Classic movie fan Bailey “Mink” Rydell has spent months crushing on a witty film geek she only knows online as Alex. Two coasts separate the teens until Bailey moves in with her dad, who lives in the same California surfing town as her online crush.

Faced with doubts (what if he’s a creep in real life—or worse?), Bailey doesn’t tell Alex she’s moved to his hometown. Or that she’s landed a job at the local tourist-trap museum. Or that she’s being heckled daily by the irritatingly hot museum security guard, Porter Roth—a.k.a. her new archnemesis. But life is whole lot messier than the movies, especially when Bailey discovers that tricky fine line between hate, love, and whatever it is she’s starting to feel for Porter.

And as the summer months go by, Bailey must choose whether to cling to a dreamy online fantasy in Alex or take a risk on an imperfect reality with Porter. The choice is both simpler and more complicated than she realizes, because Porter Roth is hiding a secret of his own: Porter is Alex…Approximately.

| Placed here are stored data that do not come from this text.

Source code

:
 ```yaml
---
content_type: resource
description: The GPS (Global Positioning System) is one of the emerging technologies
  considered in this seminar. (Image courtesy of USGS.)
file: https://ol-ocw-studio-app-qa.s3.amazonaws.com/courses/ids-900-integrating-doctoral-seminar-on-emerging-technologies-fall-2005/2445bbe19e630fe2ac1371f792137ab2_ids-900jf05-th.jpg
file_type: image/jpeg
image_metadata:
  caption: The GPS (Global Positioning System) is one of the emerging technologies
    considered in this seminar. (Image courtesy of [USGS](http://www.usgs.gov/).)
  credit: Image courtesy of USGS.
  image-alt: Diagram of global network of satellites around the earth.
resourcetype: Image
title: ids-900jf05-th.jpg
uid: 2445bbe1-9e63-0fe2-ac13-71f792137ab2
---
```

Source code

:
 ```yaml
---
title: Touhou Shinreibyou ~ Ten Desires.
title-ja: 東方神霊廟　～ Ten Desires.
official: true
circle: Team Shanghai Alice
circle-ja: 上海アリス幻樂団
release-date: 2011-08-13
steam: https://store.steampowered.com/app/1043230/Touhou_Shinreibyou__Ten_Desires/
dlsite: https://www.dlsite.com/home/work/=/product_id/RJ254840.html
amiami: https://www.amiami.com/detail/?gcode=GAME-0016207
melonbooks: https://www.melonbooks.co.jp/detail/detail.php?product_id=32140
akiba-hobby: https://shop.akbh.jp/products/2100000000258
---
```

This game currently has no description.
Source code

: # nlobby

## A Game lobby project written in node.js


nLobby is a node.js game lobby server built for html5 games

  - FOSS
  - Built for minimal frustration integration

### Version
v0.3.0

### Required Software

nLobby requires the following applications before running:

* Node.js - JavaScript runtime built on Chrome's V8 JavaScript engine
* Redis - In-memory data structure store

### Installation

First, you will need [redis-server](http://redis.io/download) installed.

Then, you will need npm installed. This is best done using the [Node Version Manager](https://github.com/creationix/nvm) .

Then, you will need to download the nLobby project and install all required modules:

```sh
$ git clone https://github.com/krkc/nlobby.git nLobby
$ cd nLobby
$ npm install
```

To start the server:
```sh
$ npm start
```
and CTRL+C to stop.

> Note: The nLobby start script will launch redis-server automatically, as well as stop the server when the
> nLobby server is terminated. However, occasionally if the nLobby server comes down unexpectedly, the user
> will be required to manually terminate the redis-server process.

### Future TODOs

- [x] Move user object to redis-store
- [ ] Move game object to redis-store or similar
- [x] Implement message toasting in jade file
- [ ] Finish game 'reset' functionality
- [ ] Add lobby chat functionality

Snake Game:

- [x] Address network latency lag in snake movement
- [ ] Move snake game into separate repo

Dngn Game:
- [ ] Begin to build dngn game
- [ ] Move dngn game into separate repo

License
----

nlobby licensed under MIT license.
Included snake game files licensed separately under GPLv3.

Ames: Rowena and I decided to read Alex, Approximately for our May buddy review.

Bailey Rydell has moved to California from DC to live with her father. She has an online friend who lives in the same small town but since she’s an Artful Dodger (she avoids confrontation and awkward situations), she wants to scope out her online friend before introducing herself. But first she has to figure out who he is since they’ve never shared pictures. Over the course of their online friendship, he has revealed clues about where he works, so Bailey’s summer project is discovering Alex, her friend. Things get complicated when she meets Porter at her new summer job. They do not get off to a good start. But what started off with animosity slowly changes as they get to know each other.

Ames: All right Wena! It’s time to break this baby down. I have to say, I really enjoyed the set up for Alex, Approximately. There was so much room for error with this type of plot but I thought the author pulled it off.

What do you think?

Rowena: Yesss! I was pretty nervous going into the story because there is a lot of room for error but I thought Bennett did a great job with Porter and Bailey’s story. I enjoyed them both individually and together.

So many times, I’m annoyed with the protagonist in contemporary YA’s because they make such stupid decisions at one point or another but I wasn’t ever annoyed with Bailey in this book. I thought Bennett explained and made sure that the readers knew and understood Bailey’s motivations and I really connected with her character.

This book was fun and Porter was great fun to get to know. I really liked the friend that Bailey made at work (what’s her name again?) and loved how she called Bailey on her shit the way good friends should.

What about you?

Ames: Grace, her new friend at work. And yes, I liked her too. Her friendship with Grace was refreshing because her character growth wasn’t based solely on a boy. It was about all her relationships. Like even her dad and her had to work on some stuff and I really liked how well rounded that made this story.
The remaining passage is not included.